- **About this task**: The answer must be an exact reprint of the lines from the one with "पढ्न मन लाग्छ" through the final line of the data, with no pictures included.

◆ ◆ ◆ ◆ ◆ ◆ ◆

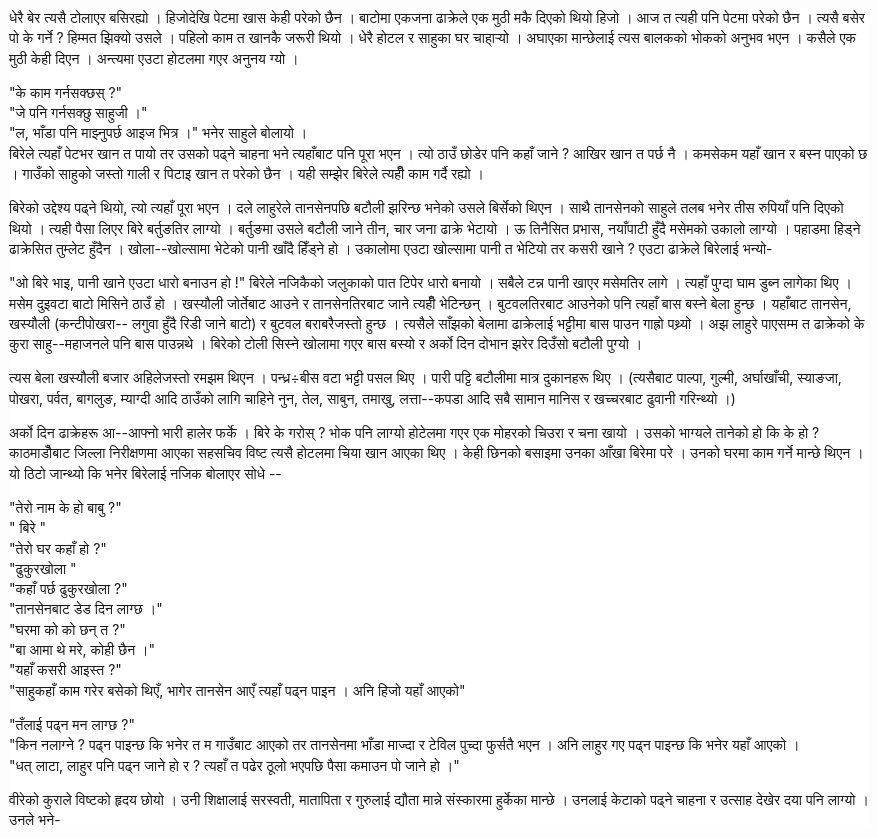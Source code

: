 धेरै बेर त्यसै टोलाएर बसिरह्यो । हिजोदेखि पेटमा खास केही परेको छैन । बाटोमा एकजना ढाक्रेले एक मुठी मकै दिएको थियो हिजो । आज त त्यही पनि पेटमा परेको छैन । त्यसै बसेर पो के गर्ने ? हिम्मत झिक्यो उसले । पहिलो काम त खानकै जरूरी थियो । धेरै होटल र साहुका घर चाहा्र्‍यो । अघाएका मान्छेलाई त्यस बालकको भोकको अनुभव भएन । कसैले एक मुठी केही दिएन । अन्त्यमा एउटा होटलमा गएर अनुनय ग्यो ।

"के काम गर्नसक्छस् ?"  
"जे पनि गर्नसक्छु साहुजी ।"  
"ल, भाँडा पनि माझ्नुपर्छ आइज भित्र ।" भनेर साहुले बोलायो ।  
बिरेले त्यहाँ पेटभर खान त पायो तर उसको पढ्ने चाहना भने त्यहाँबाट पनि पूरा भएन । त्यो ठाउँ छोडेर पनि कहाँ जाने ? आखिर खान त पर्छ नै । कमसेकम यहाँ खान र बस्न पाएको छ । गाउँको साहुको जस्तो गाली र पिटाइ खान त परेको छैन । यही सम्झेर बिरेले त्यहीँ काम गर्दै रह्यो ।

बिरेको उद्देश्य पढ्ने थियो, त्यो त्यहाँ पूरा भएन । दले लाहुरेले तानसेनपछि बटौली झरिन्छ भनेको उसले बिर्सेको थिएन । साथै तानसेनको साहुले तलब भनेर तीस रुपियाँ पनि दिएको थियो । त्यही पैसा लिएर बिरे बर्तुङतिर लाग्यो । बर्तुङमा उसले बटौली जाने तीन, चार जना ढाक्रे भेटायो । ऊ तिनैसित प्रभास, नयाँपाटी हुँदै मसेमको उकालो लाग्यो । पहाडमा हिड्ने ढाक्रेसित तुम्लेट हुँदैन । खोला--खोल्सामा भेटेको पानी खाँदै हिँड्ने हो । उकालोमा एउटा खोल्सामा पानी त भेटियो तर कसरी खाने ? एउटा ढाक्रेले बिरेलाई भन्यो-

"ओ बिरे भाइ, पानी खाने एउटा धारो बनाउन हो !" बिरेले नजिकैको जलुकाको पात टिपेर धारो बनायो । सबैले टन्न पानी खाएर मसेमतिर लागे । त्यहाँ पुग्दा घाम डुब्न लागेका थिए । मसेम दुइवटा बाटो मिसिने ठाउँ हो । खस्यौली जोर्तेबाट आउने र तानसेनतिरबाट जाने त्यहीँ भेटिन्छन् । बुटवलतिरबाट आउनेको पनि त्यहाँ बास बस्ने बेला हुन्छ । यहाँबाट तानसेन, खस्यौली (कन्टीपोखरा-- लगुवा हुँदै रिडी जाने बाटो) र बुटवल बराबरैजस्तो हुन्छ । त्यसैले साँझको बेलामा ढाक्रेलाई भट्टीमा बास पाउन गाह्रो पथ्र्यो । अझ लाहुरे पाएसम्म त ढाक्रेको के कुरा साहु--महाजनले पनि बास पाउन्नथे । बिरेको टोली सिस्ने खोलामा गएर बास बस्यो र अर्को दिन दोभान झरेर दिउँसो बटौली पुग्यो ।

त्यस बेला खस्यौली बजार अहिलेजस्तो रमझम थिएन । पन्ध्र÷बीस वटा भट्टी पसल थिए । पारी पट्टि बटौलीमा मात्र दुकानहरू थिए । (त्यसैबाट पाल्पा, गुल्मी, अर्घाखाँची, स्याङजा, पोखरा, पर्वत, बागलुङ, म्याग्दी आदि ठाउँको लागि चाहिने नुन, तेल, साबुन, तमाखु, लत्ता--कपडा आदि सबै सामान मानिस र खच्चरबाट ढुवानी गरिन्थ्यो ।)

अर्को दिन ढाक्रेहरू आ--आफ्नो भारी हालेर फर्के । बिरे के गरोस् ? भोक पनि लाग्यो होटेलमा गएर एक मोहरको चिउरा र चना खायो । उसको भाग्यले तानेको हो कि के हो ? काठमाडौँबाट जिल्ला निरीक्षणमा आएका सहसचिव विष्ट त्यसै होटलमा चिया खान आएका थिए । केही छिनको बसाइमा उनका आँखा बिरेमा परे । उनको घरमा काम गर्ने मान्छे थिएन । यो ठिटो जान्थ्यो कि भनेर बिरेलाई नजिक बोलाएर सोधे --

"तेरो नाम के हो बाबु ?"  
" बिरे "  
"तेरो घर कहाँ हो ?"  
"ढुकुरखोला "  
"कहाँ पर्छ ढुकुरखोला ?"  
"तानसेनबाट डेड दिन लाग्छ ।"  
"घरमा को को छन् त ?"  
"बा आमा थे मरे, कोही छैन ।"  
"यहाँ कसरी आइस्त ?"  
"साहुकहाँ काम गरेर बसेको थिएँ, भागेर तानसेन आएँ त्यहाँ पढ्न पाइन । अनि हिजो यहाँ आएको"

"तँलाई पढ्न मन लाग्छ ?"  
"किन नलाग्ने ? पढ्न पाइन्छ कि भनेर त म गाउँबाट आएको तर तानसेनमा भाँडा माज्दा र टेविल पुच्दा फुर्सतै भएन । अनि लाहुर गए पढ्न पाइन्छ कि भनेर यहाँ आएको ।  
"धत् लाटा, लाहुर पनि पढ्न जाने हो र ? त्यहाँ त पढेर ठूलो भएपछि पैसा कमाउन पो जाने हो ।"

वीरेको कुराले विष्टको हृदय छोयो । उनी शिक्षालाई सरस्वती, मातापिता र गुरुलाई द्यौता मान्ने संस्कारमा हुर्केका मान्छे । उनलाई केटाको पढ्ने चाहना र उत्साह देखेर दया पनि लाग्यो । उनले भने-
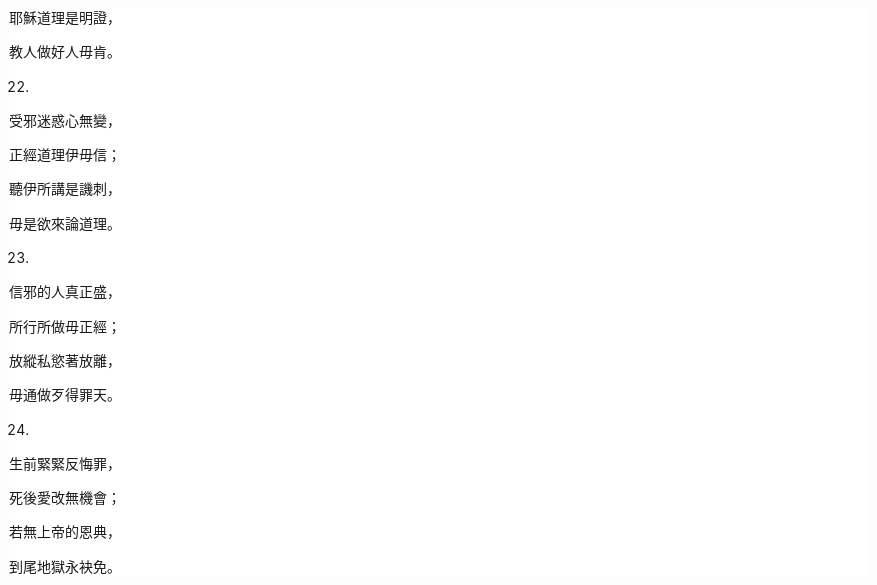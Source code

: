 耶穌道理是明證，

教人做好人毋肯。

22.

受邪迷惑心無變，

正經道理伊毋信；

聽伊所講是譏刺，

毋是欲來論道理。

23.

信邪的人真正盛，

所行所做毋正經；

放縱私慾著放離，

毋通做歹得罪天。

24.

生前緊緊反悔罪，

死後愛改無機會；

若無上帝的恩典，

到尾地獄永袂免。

◆ ◆ ◆ ◆ ◆ ◆ ◆

- **Completed task**:
"तँलाई पढ्न मन लाग्छ ?"  
"किन नलाग्ने ? पढ्न पाइन्छ कि भनेर त म गाउँबाट आएको तर तानसेनमा भाँडा माज्दा र टेविल पुच्दा फुर्सतै भएन । अनि लाहुर गए पढ्न पाइन्छ कि भनेर यहाँ आएको ।  
"धत् लाटा, लाहुर पनि पढ्न जाने हो र ? त्यहाँ त पढेर ठूलो भएपछि पैसा कमाउन पो जाने हो ।"

वीरेको कुराले विष्टको हृदय छोयो । उनी शिक्षालाई सरस्वती, मातापिता र गुरुलाई द्यौता मान्ने संस्कारमा हुर्केका मान्छे । उनलाई केटाको पढ्ने चाहना र उत्साह देखेर दया पनि लाग्यो । उनले भने-
Source code

: 耶穌道理是明證，

教人做好人毋肯。

22.

受邪迷惑心無變，

正經道理伊毋信；

聽伊所講是譏刺，

毋是欲來論道理。

23.

信邪的人真正盛，

所行所做毋正經；

放縱私慾著放離，

毋通做歹得罪天。

24.

生前緊緊反悔罪，

死後愛改無機會；

若無上帝的恩典，

到尾地獄永袂免。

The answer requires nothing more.